Model ID	Main preprocessing env keys
`remoteclip`	fixed `image_size=224` in code path; no per-model preprocess env switch
`satmae`	`RS_EMBED_SATMAE_IMG`
`satmaepp`	`RS_EMBED_SATMAEPP_ID`, `RS_EMBED_SATMAEPP_IMG`, `RS_EMBED_SATMAEPP_CHANNEL_ORDER`, `RS_EMBED_SATMAEPP_BGR`
`satmaepp_s2_10b`	`RS_EMBED_SATMAEPP_S2_CKPT_REPO`, `RS_EMBED_SATMAEPP_S2_CKPT_FILE`, `RS_EMBED_SATMAEPP_S2_MODEL_FN`, `RS_EMBED_SATMAEPP_S2_IMG`, `RS_EMBED_SATMAEPP_S2_PATCH`, `RS_EMBED_SATMAEPP_S2_GRID_REDUCE`, `RS_EMBED_SATMAEPP_S2_WEIGHTS_ONLY`
`scalemae`	`RS_EMBED_SCALEMAE_IMG`
`anysat`	`RS_EMBED_ANYSAT_IMG`, `RS_EMBED_ANYSAT_NORM`, `RS_EMBED_ANYSAT_FRAMES`
`galileo`	`RS_EMBED_GALILEO_IMG`, `RS_EMBED_GALILEO_PATCH`, `RS_EMBED_GALILEO_NORM`, `RS_EMBED_GALILEO_INCLUDE_NDVI`, `RS_EMBED_GALILEO_FRAMES`, `RS_EMBED_GALILEO_MONTH`
`wildsat`	`RS_EMBED_WILDSAT_IMG`, `RS_EMBED_WILDSAT_NORM`
`prithvi`	`RS_EMBED_PRITHVI_PREP`, `RS_EMBED_PRITHVI_IMG`, `RS_EMBED_PRITHVI_PATCH_MULT`
`terrafm`	modality and sensor-side options (`s2`/`s1`); image size fixed to 224 in implementation
`terramind`	`RS_EMBED_TERRAMIND_NORMALIZE` (default z-score stats), image size fixed 224
`dofa`	image size fixed 224; provider/tensor channels and wavelengths drive preprocessing
`fomo`	`RS_EMBED_FOMO_IMG`, `RS_EMBED_FOMO_NORM`
`thor`	`RS_EMBED_THOR_IMG`, `RS_EMBED_THOR_NORMALIZE`
`agrifm`	`RS_EMBED_AGRIFM_IMG`, `RS_EMBED_AGRIFM_NORM`, `RS_EMBED_AGRIFM_FRAMES`
`satvision`	`RS_EMBED_SATVISION_TOA_IMG`, `RS_EMBED_SATVISION_TOA_NORM`, channel-index and calibration env keys

Practical Guidance¶

For highest reproducibility, keep each model's default normalization mode unless you can match the original training pipeline exactly.

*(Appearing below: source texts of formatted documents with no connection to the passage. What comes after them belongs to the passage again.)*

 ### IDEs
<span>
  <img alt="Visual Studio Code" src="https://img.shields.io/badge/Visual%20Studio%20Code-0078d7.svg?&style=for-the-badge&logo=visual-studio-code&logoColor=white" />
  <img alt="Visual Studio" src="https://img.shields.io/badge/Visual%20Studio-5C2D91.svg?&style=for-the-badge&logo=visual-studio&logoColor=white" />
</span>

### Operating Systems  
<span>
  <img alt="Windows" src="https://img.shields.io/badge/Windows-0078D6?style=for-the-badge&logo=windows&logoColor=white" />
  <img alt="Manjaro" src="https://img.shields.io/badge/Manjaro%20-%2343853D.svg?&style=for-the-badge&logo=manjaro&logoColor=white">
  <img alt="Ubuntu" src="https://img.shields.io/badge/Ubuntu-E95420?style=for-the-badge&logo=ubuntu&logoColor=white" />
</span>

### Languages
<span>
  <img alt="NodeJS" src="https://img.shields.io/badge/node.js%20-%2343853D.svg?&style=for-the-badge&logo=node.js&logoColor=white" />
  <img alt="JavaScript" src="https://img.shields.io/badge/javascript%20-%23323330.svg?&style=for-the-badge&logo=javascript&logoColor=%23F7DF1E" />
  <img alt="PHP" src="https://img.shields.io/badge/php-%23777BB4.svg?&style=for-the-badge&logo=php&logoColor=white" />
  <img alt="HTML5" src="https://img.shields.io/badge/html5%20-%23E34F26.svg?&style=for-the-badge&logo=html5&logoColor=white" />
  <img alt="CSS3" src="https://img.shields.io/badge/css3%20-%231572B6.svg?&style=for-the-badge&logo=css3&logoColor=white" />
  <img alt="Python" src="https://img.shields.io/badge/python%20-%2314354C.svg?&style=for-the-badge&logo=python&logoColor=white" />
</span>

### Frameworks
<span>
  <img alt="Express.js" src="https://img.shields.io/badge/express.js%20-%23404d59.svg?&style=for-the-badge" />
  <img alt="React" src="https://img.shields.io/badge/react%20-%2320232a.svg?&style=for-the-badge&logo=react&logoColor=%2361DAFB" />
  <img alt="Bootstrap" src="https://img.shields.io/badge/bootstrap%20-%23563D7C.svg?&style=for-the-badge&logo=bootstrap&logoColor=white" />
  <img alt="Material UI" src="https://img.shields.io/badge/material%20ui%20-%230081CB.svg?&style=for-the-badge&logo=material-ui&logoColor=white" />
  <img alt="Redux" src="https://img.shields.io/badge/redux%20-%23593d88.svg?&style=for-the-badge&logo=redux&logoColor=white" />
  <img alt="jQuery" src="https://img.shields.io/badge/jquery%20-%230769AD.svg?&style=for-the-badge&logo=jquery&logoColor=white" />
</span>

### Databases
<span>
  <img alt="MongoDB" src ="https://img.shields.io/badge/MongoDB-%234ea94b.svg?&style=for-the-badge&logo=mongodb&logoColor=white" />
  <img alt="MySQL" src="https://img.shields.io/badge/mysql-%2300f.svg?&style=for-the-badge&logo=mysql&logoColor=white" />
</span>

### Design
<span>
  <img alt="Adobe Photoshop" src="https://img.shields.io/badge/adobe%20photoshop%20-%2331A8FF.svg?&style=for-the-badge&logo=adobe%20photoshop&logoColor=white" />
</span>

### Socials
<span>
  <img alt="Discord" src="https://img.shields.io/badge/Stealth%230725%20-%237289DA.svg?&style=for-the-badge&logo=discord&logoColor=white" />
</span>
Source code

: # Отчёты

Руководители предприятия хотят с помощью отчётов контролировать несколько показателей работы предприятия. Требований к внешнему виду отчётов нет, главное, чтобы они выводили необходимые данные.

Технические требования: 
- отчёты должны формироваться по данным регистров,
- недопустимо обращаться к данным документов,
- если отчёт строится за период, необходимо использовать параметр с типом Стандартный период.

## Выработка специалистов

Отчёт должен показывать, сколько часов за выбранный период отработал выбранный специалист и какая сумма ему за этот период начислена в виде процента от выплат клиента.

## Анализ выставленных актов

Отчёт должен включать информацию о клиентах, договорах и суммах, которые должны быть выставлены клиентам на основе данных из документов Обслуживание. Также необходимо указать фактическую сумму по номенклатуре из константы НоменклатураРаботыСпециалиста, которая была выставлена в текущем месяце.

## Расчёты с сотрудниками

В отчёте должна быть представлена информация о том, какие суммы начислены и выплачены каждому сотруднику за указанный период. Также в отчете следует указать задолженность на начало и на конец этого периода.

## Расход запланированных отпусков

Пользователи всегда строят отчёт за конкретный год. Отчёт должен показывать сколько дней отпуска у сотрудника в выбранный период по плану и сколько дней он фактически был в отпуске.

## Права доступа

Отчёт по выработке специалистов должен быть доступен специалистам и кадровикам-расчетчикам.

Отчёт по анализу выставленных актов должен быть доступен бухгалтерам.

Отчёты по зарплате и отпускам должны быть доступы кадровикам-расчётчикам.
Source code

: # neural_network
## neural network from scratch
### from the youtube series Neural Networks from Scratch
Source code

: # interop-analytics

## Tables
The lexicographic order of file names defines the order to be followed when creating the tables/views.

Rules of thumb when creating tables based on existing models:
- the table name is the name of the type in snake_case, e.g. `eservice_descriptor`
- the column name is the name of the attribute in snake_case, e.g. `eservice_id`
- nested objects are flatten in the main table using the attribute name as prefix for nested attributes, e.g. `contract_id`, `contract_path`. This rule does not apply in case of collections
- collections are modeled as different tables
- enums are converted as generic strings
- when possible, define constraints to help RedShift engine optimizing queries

For strict-schema models (satvision, terramind, thor, agrifm), do not change channel order unless checkpoint metadata explicitly allows it.
If comparing embeddings across models, standardize ROI and temporal compositing first; model preprocessing differences are substantial.